- [Requirement]: Report every line below that has the string "badge" in it.

- [Records for processing]:
———

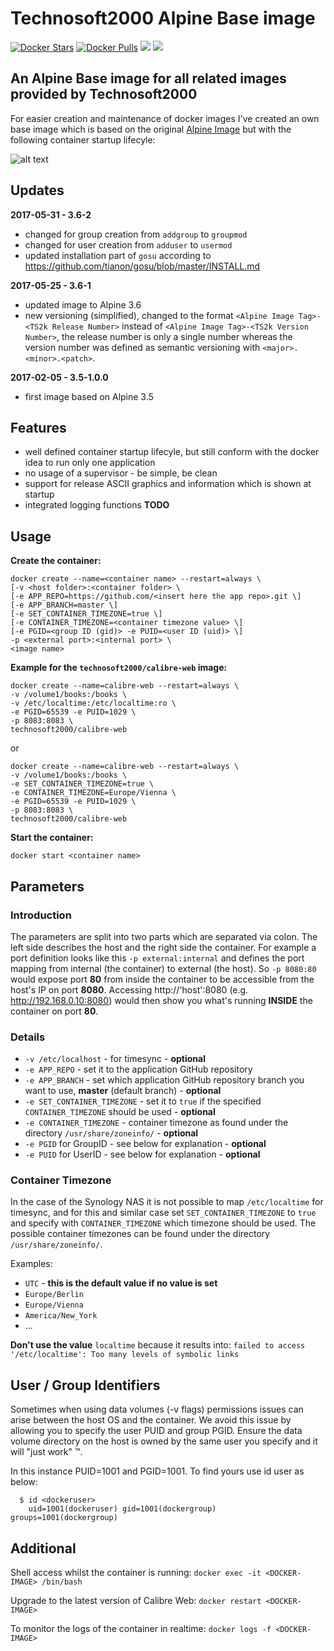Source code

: # Technosoft2000 Alpine Base image

[![Docker Stars](https://img.shields.io/docker/stars/technosoft2000/alpine-base.svg)]()
[![Docker Pulls](https://img.shields.io/docker/pulls/technosoft2000/alpine-base.svg)]()
[![](https://images.microbadger.com/badges/image/technosoft2000/alpine-base.svg)](https://microbadger.com/images/technosoft2000/alpine-base "Get your own image badge on microbadger.com")
[![](https://images.microbadger.com/badges/version/technosoft2000/alpine-base.svg)](https://microbadger.com/images/technosoft2000/alpine-base "Get your own version badge on microbadger.com")

## An Alpine Base image for all related images provided by Technosoft2000 ##

For easier creation and maintenance of docker images I've created an own base image which is based 
on the original [Alpine Image](https://hub.docker.com/_/alpine/) but with the following container startup lifecyle:

![alt text][lifecycle]

## Updates ##

**2017-05-31 - 3.6-2**

 * changed for group creation from `addgroup` to `groupmod`
 * changed for user creation from `adduser` to `usermod`
 * updated installation part of `gosu` according to https://github.com/tianon/gosu/blob/master/INSTALL.md

**2017-05-25 - 3.6-1**

 * updated image to Alpine 3.6
 * new versioning (simplified), changed to the format `<Alpine Image Tag>-<TS2k Release Number>` 
   instead of `<Alpine Image Tag>-<TS2k Version Number>`, the release number is only a single number 
   whereas the version number was defined as semantic versioning with `<major>.<minor>.<patch>`.

**2017-02-05 - 3.5-1.0.0**

 * first image based on Alpine 3.5

## Features ##

 * well defined container startup lifecyle, but still conform with the docker idea to run only one application
 * no usage of a supervisor - be simple, be clean
 * support for release ASCII graphics and information which is shown at startup
 * integrated logging functions __TODO__

## Usage ##

__Create the container:__

```
docker create --name=<container name> --restart=always \
[-v <host folder>:<container folder> \
[-e APP_REPO=https://github.com/<insert here the app repo>.git \]
[-e APP_BRANCH=master \]
[-e SET_CONTAINER_TIMEZONE=true \]
[-e CONTAINER_TIMEZONE=<container timezone value> \]
[-e PGID=<group ID (gid)> -e PUID=<user ID (uid)> \]
-p <external port>:<internal port> \
<image name>
```

__Example for the `technosoft2000/calibre-web` image:__

```
docker create --name=calibre-web --restart=always \
-v /volume1/books:/books \
-v /etc/localtime:/etc/localtime:ro \
-e PGID=65539 -e PUID=1029 \
-p 8083:8083 \
technosoft2000/calibre-web
```

or

```
docker create --name=calibre-web --restart=always \
-v /volume1/books:/books \
-e SET_CONTAINER_TIMEZONE=true \
-e CONTAINER_TIMEZONE=Europe/Vienna \
-e PGID=65539 -e PUID=1029 \
-p 8083:8083 \
technosoft2000/calibre-web
```

__Start the container:__
```
docker start <container name>
```

## Parameters ##

### Introduction ###
The parameters are split into two parts which are separated via colon.
The left side describes the host and the right side the container. 
For example a port definition looks like this ```-p external:internal``` and defines the port mapping from internal (the container) to external (the host).
So ```-p 8080:80``` would expose port __80__ from inside the container to be accessible from the host's IP on port __8080__.
Accessing http://'host':8080 (e.g. http://192.168.0.10:8080) would then show you what's running **INSIDE** the container on port __80__.

### Details ###
* `-v /etc/localhost` - for timesync - __optional__
* `-e APP_REPO` - set it to the application GitHub repository
* `-e APP_BRANCH` - set which application GitHub repository branch you want to use, __master__ (default branch) - __optional__
* `-e SET_CONTAINER_TIMEZONE` - set it to `true` if the specified `CONTAINER_TIMEZONE` should be used - __optional__
* `-e CONTAINER_TIMEZONE` - container timezone as found under the directory `/usr/share/zoneinfo/` - __optional__
* `-e PGID` for GroupID - see below for explanation - __optional__
* `-e PUID` for UserID - see below for explanation - __optional__

### Container Timezone

In the case of the Synology NAS it is not possible to map `/etc/localtime` for timesync, and for this and similar case
set `SET_CONTAINER_TIMEZONE` to `true` and specify with `CONTAINER_TIMEZONE` which timezone should be used.
The possible container timezones can be found under the directory `/usr/share/zoneinfo/`.

Examples:

 * ```UTC``` - __this is the default value if no value is set__
 * ```Europe/Berlin```
 * ```Europe/Vienna```
 * ```America/New_York```
 * ...

__Don't use the value__ `localtime` because it results into: `failed to access '/etc/localtime': Too many levels of symbolic links`

## User / Group Identifiers ##
Sometimes when using data volumes (-v flags) permissions issues can arise between the host OS and the container. We avoid this issue by allowing you to specify the user PUID and group PGID. Ensure the data volume directory on the host is owned by the same user you specify and it will "just work" ™.

In this instance PUID=1001 and PGID=1001. To find yours use id user as below:

```
  $ id <dockeruser>
    uid=1001(dockeruser) gid=1001(dockergroup) groups=1001(dockergroup)
```

## Additional ##
Shell access whilst the container is running: `docker exec -it <DOCKER-IMAGE> /bin/bash`

Upgrade to the latest version of Calibre Web: `docker restart <DOCKER-IMAGE>`

To monitor the logs of the container in realtime: `docker logs -f <DOCKER-IMAGE>`

[lifecycle]: https://rawgit.com/Technosoft2000/docker-alpine-base/master/docs/docker-alpine-base-lifecycle.svg "Technosoft2000 Alpine Base image lifecycle"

———

- [Response]:
[![](https://images.microbadger.com/badges/image/technosoft2000/alpine-base.svg)](https://microbadger.com/images/technosoft2000/alpine-base "Get your own image badge on microbadger.com")
[![](https://images.microbadger.com/badges/version/technosoft2000/alpine-base.svg)](https://microbadger.com/images/technosoft2000/alpine-base "Get your own version badge on microbadger.com")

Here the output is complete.